Public buildings at the center
Schools and hospitals are central to the debate because they represent the state’s responsibility to protect vulnerable people. If children cannot study safely or patients cannot remain comfortable in treatment facilities, then the absence of cooling becomes more than an inconvenience. It becomes a failure of public planning.
That is why the far right’s focus on public buildings is so politically useful. It allows the party to argue that its proposal is not about indulgence or consumer excess, but about basic duty. Public buildings are visible, emotionally resonant, and easy to use in political messaging. A classroom in the heat is a better campaign image than a debate over energy modeling.
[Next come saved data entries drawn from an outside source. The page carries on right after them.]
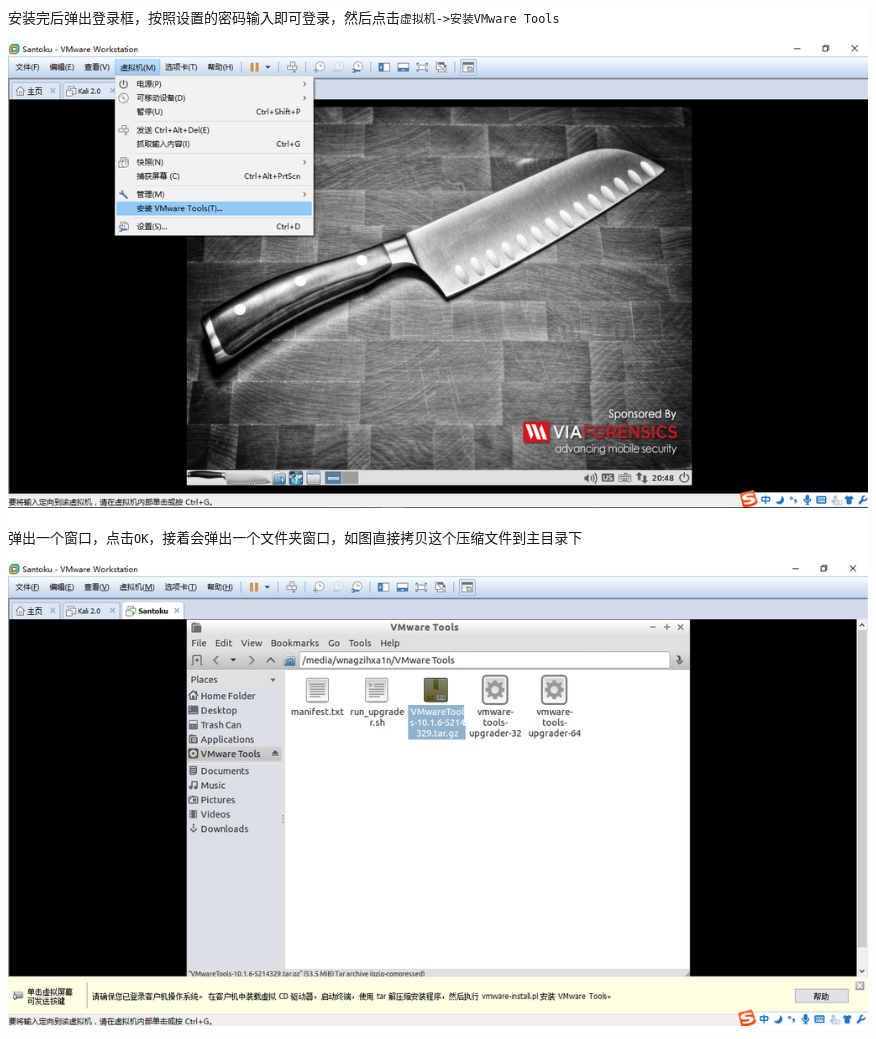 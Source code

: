 安装完后弹出登录框，按照设置的密码输入即可登录，然后点击`虚拟机->安装VMware Tools`

![](Image/24.png)

弹出一个窗口，点击`OK`，接着会弹出一个文件夹窗口，如图直接拷贝这个压缩文件到主目录下

![](Image/25.png)
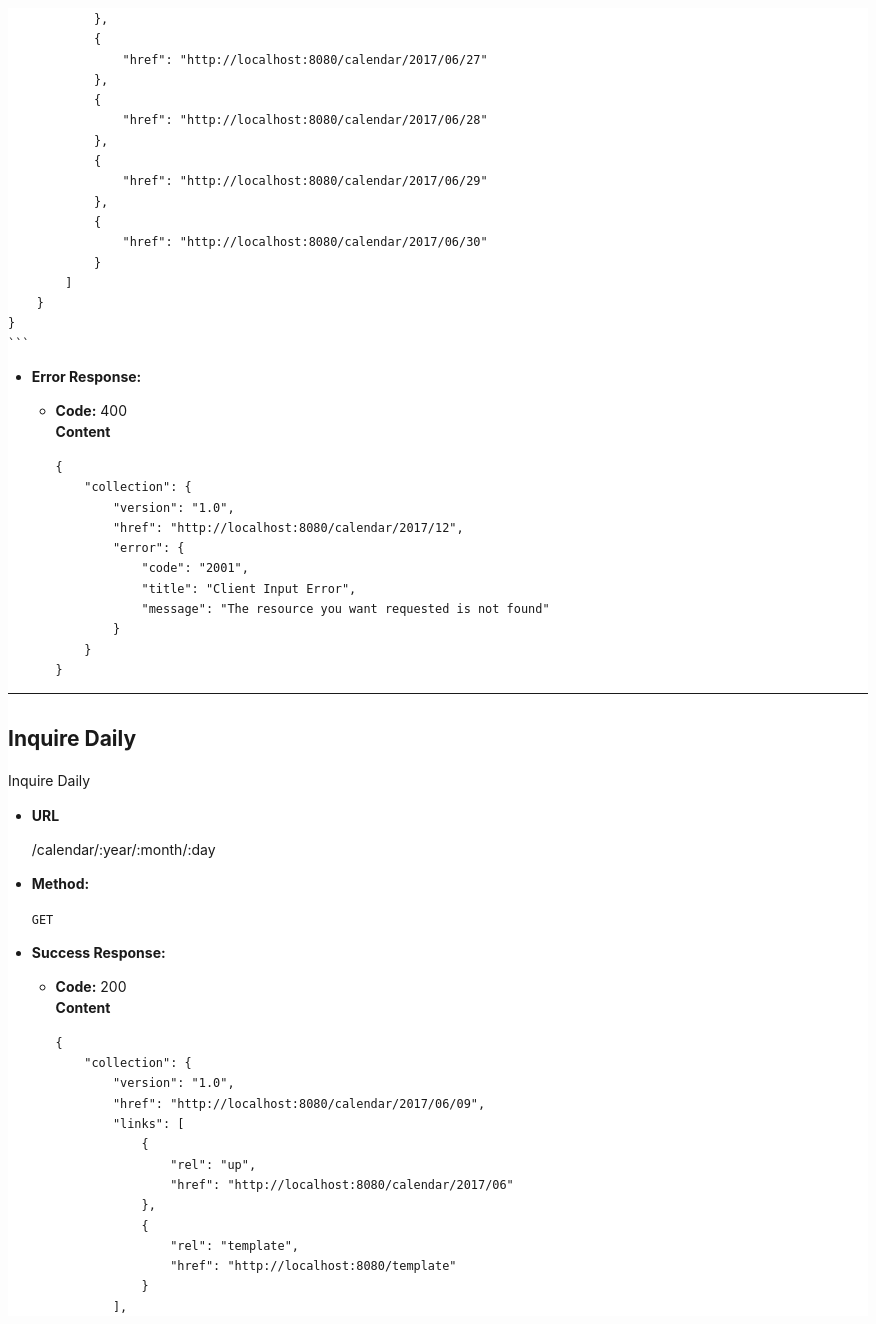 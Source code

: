                 },
                {
                    "href": "http://localhost:8080/calendar/2017/06/27"
                },
                {
                    "href": "http://localhost:8080/calendar/2017/06/28"
                },
                {
                    "href": "http://localhost:8080/calendar/2017/06/29"
                },
                {
                    "href": "http://localhost:8080/calendar/2017/06/30"
                }
            ]
        }
    }
    ```
* **Error Response:**

  * **Code:** 400 <br />
    **Content**
    ```
    {
        "collection": {
            "version": "1.0",
            "href": "http://localhost:8080/calendar/2017/12",
            "error": {
                "code": "2001",
                "title": "Client Input Error",
                "message": "The resource you want requested is not found"
            }
        }
    }
    ```
----

**Inquire Daily**
----
  Inquire Daily

* **URL**

  /calendar/:year/:month/:day

* **Method:**

  `GET`
  
* **Success Response:**

  * **Code:** 200 <br />
    **Content**
    ```
    {
        "collection": {
            "version": "1.0",
            "href": "http://localhost:8080/calendar/2017/06/09",
            "links": [
                {
                    "rel": "up",
                    "href": "http://localhost:8080/calendar/2017/06"
                },
                {
                    "rel": "template",
                    "href": "http://localhost:8080/template"
                }
            ], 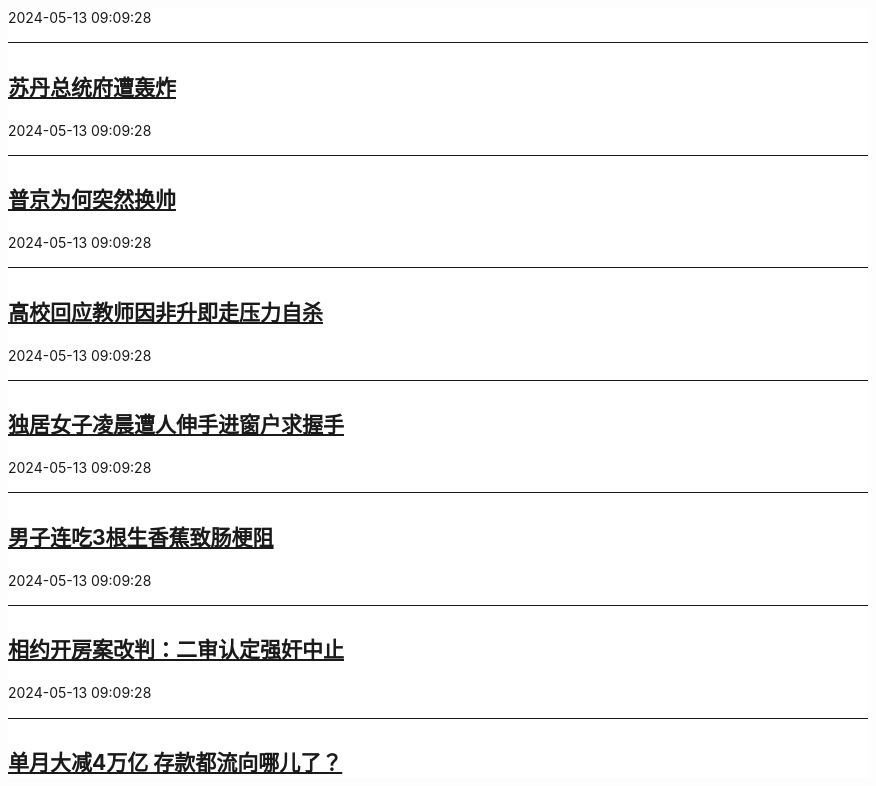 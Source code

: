 2024-05-13 09:09:28

---
## [苏丹总统府遭轰炸](https://www.baidu.com/s?wd=%E8%8B%8F%E4%B8%B9%E6%80%BB%E7%BB%9F%E5%BA%9C%E9%81%AD%E8%BD%B0%E7%82%B8)

2024-05-13 09:09:28

---
## [普京为何突然换帅](https://www.baidu.com/s?wd=%E6%99%AE%E4%BA%AC%E4%B8%BA%E4%BD%95%E7%AA%81%E7%84%B6%E6%8D%A2%E5%B8%85)

2024-05-13 09:09:28

---
## [高校回应教师因非升即走压力自杀](https://www.baidu.com/s?wd=%E9%AB%98%E6%A0%A1%E5%9B%9E%E5%BA%94%E6%95%99%E5%B8%88%E5%9B%A0%E9%9D%9E%E5%8D%87%E5%8D%B3%E8%B5%B0%E5%8E%8B%E5%8A%9B%E8%87%AA%E6%9D%80)

2024-05-13 09:09:28

---
## [独居女子凌晨遭人伸手进窗户求握手](https://www.baidu.com/s?wd=%E7%8B%AC%E5%B1%85%E5%A5%B3%E5%AD%90%E5%87%8C%E6%99%A8%E9%81%AD%E4%BA%BA%E4%BC%B8%E6%89%8B%E8%BF%9B%E7%AA%97%E6%88%B7%E6%B1%82%E6%8F%A1%E6%89%8B)

2024-05-13 09:09:28

---
## [男子连吃3根生香蕉致肠梗阻](https://www.baidu.com/s?wd=%E7%94%B7%E5%AD%90%E8%BF%9E%E5%90%833%E6%A0%B9%E7%94%9F%E9%A6%99%E8%95%89%E8%87%B4%E8%82%A0%E6%A2%97%E9%98%BB)

2024-05-13 09:09:28

---
## [相约开房案改判：二审认定强奸中止](https://www.baidu.com/s?wd=%E7%9B%B8%E7%BA%A6%E5%BC%80%E6%88%BF%E6%A1%88%E6%94%B9%E5%88%A4%EF%BC%9A%E4%BA%8C%E5%AE%A1%E8%AE%A4%E5%AE%9A%E5%BC%BA%E5%A5%B8%E4%B8%AD%E6%AD%A2)

2024-05-13 09:09:28

---
## [单月大减4万亿 存款都流向哪儿了？](https://www.baidu.com/s?wd=%E5%8D%95%E6%9C%88%E5%A4%A7%E5%87%8F4%E4%B8%87%E4%BA%BF+%E5%AD%98%E6%AC%BE%E9%83%BD%E6%B5%81%E5%90%91%E5%93%AA%E5%84%BF%E4%BA%86%EF%BC%9F)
This is also why the issue has spread beyond the National Rally. Other political actors, including some on the center-right, have acknowledged that air conditioning may be necessary in some settings. Yet the deeper disagreement remains over whether France should normalize AC or restrict it to the most essential institutions.
What the figures mean
The reported numbers give the story its scale. A €20 billion financing package is not a minor adjustment; it suggests a national program with major fiscal implications. A target of 30 to 40 million households indicates a policy idea that could reach far beyond elite or public-sector buildings and into the everyday lives of voters across France. At that scale, the proposal becomes a statement about the country’s priorities.
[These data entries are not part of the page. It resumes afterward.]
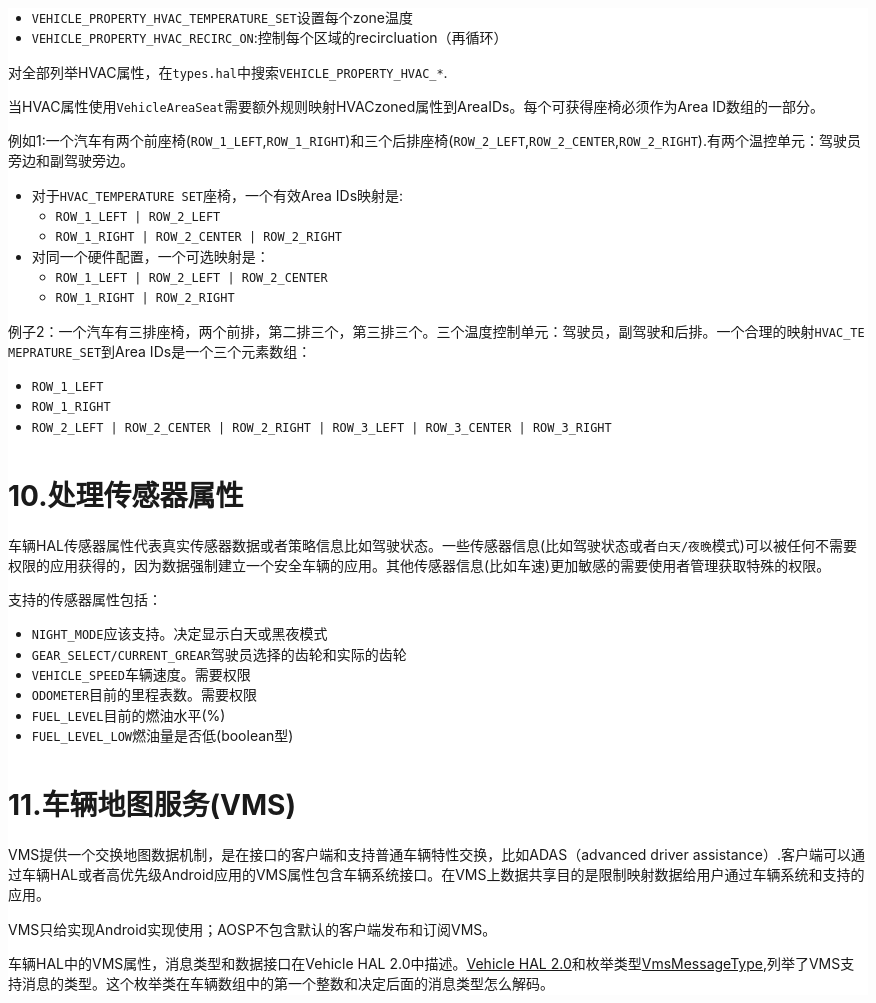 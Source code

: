 * `VEHICLE_PROPERTY_HVAC_TEMPERATURE_SET`设置每个zone温度
* `VEHICLE_PROPERTY_HVAC_RECIRC_ON`:控制每个区域的recircluation（再循环）

对全部列举HVAC属性，在`types.hal`中搜索`VEHICLE_PROPERTY_HVAC_*`.

当HVAC属性使用`VehicleAreaSeat`需要额外规则映射HVACzoned属性到AreaIDs。每个可获得座椅必须作为Area ID数组的一部分。

例如1:一个汽车有两个前座椅(`ROW_1_LEFT`,`ROW_1_RIGHT`)和三个后排座椅(`ROW_2_LEFT`,`ROW_2_CENTER`,`ROW_2_RIGHT`).有两个温控单元：驾驶员旁边和副驾驶旁边。

* 对于`HVAC_TEMPERATURE SET`座椅，一个有效Area IDs映射是:
	* `ROW_1_LEFT | ROW_2_LEFT`
	* `ROW_1_RIGHT | ROW_2_CENTER | ROW_2_RIGHT`
* 对同一个硬件配置，一个可选映射是：
	* `ROW_1_LEFT | ROW_2_LEFT | ROW_2_CENTER`
	* `ROW_1_RIGHT | ROW_2_RIGHT`

例子2：一个汽车有三排座椅，两个前排，第二排三个，第三排三个。三个温度控制单元：驾驶员，副驾驶和后排。一个合理的映射`HVAC_TEMEPRATURE_SET`到Area IDs是一个三个元素数组：

* `ROW_1_LEFT`
* `ROW_1_RIGHT`
* `ROW_2_LEFT | ROW_2_CENTER | ROW_2_RIGHT | ROW_3_LEFT | ROW_3_CENTER | ROW_3_RIGHT`

# 10.处理传感器属性
车辆HAL传感器属性代表真实传感器数据或者策略信息比如驾驶状态。一些传感器信息(比如驾驶状态或者`白天/夜晚`模式)可以被任何不需要权限的应用获得的，因为数据强制建立一个安全车辆的应用。其他传感器信息(比如车速)更加敏感的需要使用者管理获取特殊的权限。

支持的传感器属性包括：

* `NIGHT_MODE`应该支持。决定显示白天或黑夜模式
* `GEAR_SELECT/CURRENT_GREAR`驾驶员选择的齿轮和实际的齿轮
* `VEHICLE_SPEED`车辆速度。需要权限
* `ODOMETER`目前的里程表数。需要权限
* `FUEL_LEVEL`目前的燃油水平(%)
* `FUEL_LEVEL_LOW`燃油量是否低(boolean型)

# 11.车辆地图服务(VMS)

VMS提供一个交换地图数据机制，是在接口的客户端和支持普通车辆特性交换，比如ADAS（advanced driver assistance）.客户端可以通过车辆HAL或者高优先级Android应用的VMS属性包含车辆系统接口。在VMS上数据共享目的是限制映射数据给用户通过车辆系统和支持的应用。

VMS只给实现Android实现使用；AOSP不包含默认的客户端发布和订阅VMS。

车辆HAL中的VMS属性，消息类型和数据接口在Vehicle HAL 2.0中描述。[Vehicle HAL 2.0](https://android.googlesource.com/platform/hardware/interfaces/+/master/automotive/vehicle/2.0/types.hal)和枚举类型[VmsMessageType](https://android.googlesource.com/platform/hardware/interfaces/+/master/automotive/vehicle/2.0/types.hal#3216),列举了VMS支持消息的类型。这个枚举类在车辆数组中的第一个整数和决定后面的消息类型怎么解码。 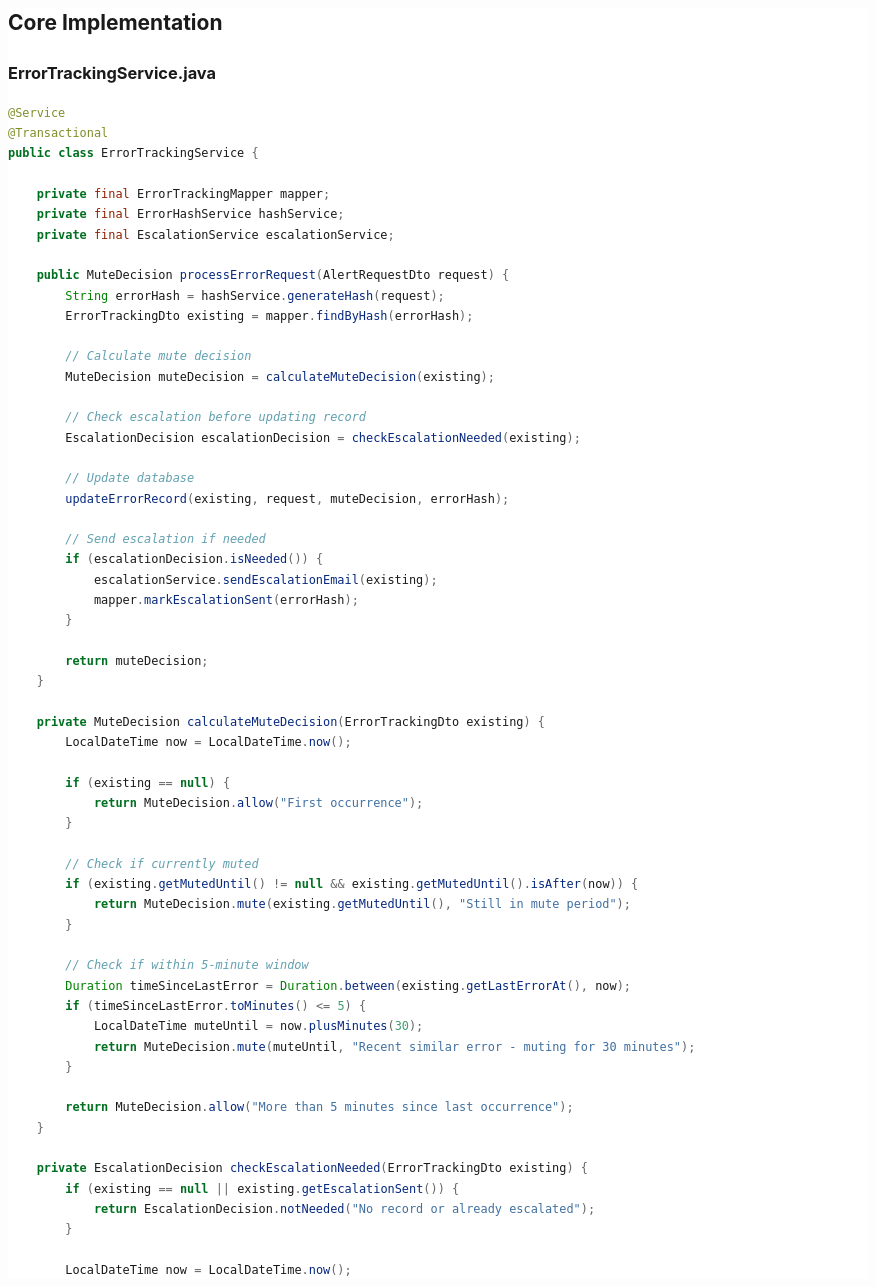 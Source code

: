 
## Core Implementation

### ErrorTrackingService.java
```java
@Service
@Transactional
public class ErrorTrackingService {
    
    private final ErrorTrackingMapper mapper;
    private final ErrorHashService hashService;
    private final EscalationService escalationService;
    
    public MuteDecision processErrorRequest(AlertRequestDto request) {
        String errorHash = hashService.generateHash(request);
        ErrorTrackingDto existing = mapper.findByHash(errorHash);
        
        // Calculate mute decision
        MuteDecision muteDecision = calculateMuteDecision(existing);
        
        // Check escalation before updating record
        EscalationDecision escalationDecision = checkEscalationNeeded(existing);
        
        // Update database
        updateErrorRecord(existing, request, muteDecision, errorHash);
        
        // Send escalation if needed
        if (escalationDecision.isNeeded()) {
            escalationService.sendEscalationEmail(existing);
            mapper.markEscalationSent(errorHash);
        }
        
        return muteDecision;
    }
    
    private MuteDecision calculateMuteDecision(ErrorTrackingDto existing) {
        LocalDateTime now = LocalDateTime.now();
        
        if (existing == null) {
            return MuteDecision.allow("First occurrence");
        }
        
        // Check if currently muted
        if (existing.getMutedUntil() != null && existing.getMutedUntil().isAfter(now)) {
            return MuteDecision.mute(existing.getMutedUntil(), "Still in mute period");
        }
        
        // Check if within 5-minute window
        Duration timeSinceLastError = Duration.between(existing.getLastErrorAt(), now);
        if (timeSinceLastError.toMinutes() <= 5) {
            LocalDateTime muteUntil = now.plusMinutes(30);
            return MuteDecision.mute(muteUntil, "Recent similar error - muting for 30 minutes");
        }
        
        return MuteDecision.allow("More than 5 minutes since last occurrence");
    }
    
    private EscalationDecision checkEscalationNeeded(ErrorTrackingDto existing) {
        if (existing == null || existing.getEscalationSent()) {
            return EscalationDecision.notNeeded("No record or already escalated");
        }
        
        LocalDateTime now = LocalDateTime.now();
```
On the other hand, the report acknowledges that the plan is yet to be fully specified. This is relevant in the sense that an extensive promise can be easily made, while a more specific promise would take more time. Voters will remember the promise made while opponents would be criticizing the fact that the plan has yet to be completed. In this case, politically, the situation favors the far right if things stay heated and the frustration level among people is high. In addition, the reports about the 1,800 schools that were closed during the heat wave explain why this particular topic became such a burning issue.
A wider political shift
The air conditioning debate also reflects a broader shift in European politics. Across the continent, parties are increasingly forced to answer not only how to cut emissions, but how to deal with the consequences of warming that is already happening. That creates room for populist movements to argue that environmental politics has been too slow, too abstract, or too disconnected from daily life.
In France, that shift is especially relevant because climate adaptation has become a blind spot in the run-up to future elections. The far right is trying to fill that gap with a simple message: people need relief now. The left and greens respond that relief should not come at the cost of more emissions and a hotter urban environment later. That is the essential political tension at the heart of the story.
The result is a debate that goes well beyond air conditioning itself. It is about trust, competence, and which political forces appear more willing to respond to crisis. For the National Rally, AC is useful because it signals decisiveness. For its opponents, the same policy risks becoming a symbol of short-term thinking in a warming world.